The opening of the movie is where Lundegaard towing the tan Sierra from his own lot across the state line to the kidnappers conveys the tacky nature of the crime, a very interesting start that will make the viewers wait for more. This movie was really a hit because of a lot of factors. One could be the film’s use of “Minnesota nice” and the-what-you call “singsong” regional accent that were remembered years later. According to the film’s dialect coach, Liz Himelstein, the accent used in the movie was another character. People can really sympathize with the movie and you’ll have this feeling that you are in your old town while watching it.
The plotting of the movie really adds up to the tinge of hominess that viewers might be feeling while watching the movie. The movie was shot in an unseasonably mild winter weather of early 1996 that forced the crew of the movie to move locations more often to scout a suitable snow-covered landscape. There are lot of fake snow used in the movie which adds up to the chill that the viewers might be feeling. By just looking at the gloomy white snow that almost cover the whole place makes the audience feel the hopelessness that Jean Lundegaard (Kristin Rudrud) was feeling that time.
The snow also adds coldness to the heart of Jerry Lundegaard and how he can do that to his own wife just because of a small amount of money. The country style like living seems to be very effective with the story. Come to think of it, most of the people living in the country side settle for a very modest kind of living. So if a person would yearn for more than they can afford, there are a lot of chance that that person could resort into something dark and evil, just like what Larry did to his wife. It’s also saddening because the movie portrays that there are just little opportunities that awaits the country-style people.
It is a little bit frustrating how the movie adds of comedy to a very serious topic of murdering. The far-away-from the main safe of house that was used by Carl Showalter and Peter Stormare also seems to be the perfect place to hide in. You cannot escape in that kind of safe house because it is really far away from the main road and at the same time, the whole place is covered with ice and you kind of lost directions of it. Aside from t settings and plotting, another great thing about the movie was the cinematography. They used different technique that really captures the viewer’s attention in a different kind of way.

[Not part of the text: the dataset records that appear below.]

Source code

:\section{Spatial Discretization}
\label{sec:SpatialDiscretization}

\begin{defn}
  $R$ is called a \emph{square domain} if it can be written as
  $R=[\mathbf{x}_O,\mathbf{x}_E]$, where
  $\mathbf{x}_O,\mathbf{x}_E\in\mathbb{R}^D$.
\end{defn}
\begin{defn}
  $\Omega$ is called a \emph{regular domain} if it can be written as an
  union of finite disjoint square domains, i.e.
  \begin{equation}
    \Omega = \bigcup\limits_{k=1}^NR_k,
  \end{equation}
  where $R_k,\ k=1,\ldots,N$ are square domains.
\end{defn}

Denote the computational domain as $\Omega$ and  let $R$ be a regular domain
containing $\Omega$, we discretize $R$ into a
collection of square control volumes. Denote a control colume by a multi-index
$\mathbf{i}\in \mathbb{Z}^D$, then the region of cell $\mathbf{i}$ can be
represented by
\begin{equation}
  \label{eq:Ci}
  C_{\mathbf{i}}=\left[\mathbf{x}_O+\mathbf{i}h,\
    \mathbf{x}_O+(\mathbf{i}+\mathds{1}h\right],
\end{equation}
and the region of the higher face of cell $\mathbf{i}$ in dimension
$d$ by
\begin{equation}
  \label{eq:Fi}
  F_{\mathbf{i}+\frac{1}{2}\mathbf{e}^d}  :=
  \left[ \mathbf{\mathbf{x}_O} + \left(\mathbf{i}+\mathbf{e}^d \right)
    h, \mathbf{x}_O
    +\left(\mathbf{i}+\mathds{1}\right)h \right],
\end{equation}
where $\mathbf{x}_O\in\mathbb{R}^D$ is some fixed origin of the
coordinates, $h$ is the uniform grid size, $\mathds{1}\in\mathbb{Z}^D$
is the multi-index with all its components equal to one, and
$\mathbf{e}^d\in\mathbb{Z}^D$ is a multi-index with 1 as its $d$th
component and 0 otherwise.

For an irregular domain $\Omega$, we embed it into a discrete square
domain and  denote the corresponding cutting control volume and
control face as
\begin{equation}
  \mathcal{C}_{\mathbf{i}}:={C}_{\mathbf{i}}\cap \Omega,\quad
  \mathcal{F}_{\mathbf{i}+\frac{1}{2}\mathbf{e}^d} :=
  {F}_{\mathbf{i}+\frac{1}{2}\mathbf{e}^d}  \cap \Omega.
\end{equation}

Cinematography has really evolved big time nowadays. From the basic movements like panning where the camera will have a horizontal shift in viewpoint from a fixed position with the likes of turning your head side to side, tilting where your move the camera in a vertical shift in viewpoint from a fixed position just like tipping your head back to look at the stars or tilting your head down to look at the grass. There is also the dollying where the camera is placed on a moving platform to move it closer or farther from the subject. Trucking is when the camera is placed on a moving platform to move it to the lefty side or the right side.
The craning technique is done by moving the camera in a vertical position where it will be able to be lifted off the ground as well as swinging it side to side from a fixed base position. More often in a movie, all of the said movements were used with matching combination that will leads to a new innovative way of cinematography. In this movie, almost all of the said camera movements, tricks and techniques were used. It adds up spiciness to the scene and makes it more realistic. It also helps the movie to convey the message clearly even without the characters talking or narrating what they are feeling or doing.
Just like a particular scene where Carl Showalter shot Jerry’s father-in-law, Wade Gustafson right through his stomach. The movie closed-up Wade’s face and you can notice that Wade’s face was the only focused on that scene and the background seems to be a so blurred. A technique called shallow focus was used in this scene and then a telephoto shot was used when Carl drove off to the crime scene. These are just some of the fantastic and interesting cinematography that you can notice in the movie. All in all, people can say that cinematography really enhances any video and it really made Fargo one great movie.